The BBUS is designed to be negatively correlated to the US share market (using the S&P500) while being hedged to the $A. The ETF currently only has a market cap of $57m but its liquidity is determined by the S&P futures where the depth makes our own ASX200 feel like a child’s toy hence no issues there for MM. Like the BEAR this fund is on the expensive end of the scale costing 1.38% p.a. to administer but we again believe this is fair for an ETF that allows us to easily short the US stock market. Its important investors understand the leverage in this ETF, which is implied by the “Strong” in its title:
  1. The BBUS at one stage rallied over 30% in January when the actual S&P500 only fell -12% at its worst.

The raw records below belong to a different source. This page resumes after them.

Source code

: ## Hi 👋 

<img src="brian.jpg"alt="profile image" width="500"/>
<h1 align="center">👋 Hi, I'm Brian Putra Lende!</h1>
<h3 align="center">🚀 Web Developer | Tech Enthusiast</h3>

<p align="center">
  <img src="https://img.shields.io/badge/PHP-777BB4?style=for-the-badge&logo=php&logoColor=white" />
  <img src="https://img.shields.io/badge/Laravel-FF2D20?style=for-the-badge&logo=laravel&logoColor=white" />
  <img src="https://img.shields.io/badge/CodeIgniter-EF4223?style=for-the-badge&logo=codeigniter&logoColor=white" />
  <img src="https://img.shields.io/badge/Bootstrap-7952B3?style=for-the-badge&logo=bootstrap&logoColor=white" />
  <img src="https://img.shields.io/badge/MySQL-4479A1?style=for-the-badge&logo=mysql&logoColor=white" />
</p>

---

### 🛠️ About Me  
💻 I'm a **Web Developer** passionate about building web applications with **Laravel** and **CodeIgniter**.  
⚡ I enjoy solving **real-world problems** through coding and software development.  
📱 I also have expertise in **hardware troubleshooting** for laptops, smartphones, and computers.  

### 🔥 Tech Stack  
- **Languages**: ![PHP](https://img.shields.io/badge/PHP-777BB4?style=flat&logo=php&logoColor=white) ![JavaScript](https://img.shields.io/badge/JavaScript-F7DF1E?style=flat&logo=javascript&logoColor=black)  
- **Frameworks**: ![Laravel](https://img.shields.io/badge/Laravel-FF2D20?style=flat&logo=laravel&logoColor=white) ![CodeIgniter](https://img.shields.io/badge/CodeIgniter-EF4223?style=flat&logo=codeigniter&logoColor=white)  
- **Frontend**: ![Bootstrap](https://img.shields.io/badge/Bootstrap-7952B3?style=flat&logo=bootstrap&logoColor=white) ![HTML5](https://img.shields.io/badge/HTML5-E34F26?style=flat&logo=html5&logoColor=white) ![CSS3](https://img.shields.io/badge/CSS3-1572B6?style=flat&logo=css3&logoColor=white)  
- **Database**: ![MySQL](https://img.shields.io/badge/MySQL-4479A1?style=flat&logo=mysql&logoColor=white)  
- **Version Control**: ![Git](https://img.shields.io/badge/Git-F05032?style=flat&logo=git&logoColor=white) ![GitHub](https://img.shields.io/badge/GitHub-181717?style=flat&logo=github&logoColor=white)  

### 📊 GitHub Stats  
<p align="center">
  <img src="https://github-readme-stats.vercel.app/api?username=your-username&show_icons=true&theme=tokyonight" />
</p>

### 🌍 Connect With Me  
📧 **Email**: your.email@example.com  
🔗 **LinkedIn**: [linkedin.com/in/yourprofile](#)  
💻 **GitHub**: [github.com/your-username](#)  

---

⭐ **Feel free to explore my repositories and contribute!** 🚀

  2. Similarly, from the S&P500’s low in February 2016 to its top in January 2018 the BBUS fell by over 70% while the Index only rallied by 59%.
At MM we can see ourselves using the BBUS in a similar manner to the BEAR as we feel that US equities are likely to suffer a decent correction moving forward - we will remain mindful of the leverage / currency adjustment skew in this ETF. BetaShares US Equities Strong Bear ETF – currency hedged (BBUS) Chart BetaShares Chart

Market Matters Take/Outlook

We have a “sellers hat” firmly in place and will continue to look for opportunities to increase our cash holding by simply selling shares, especially if any “pop” into EOFY.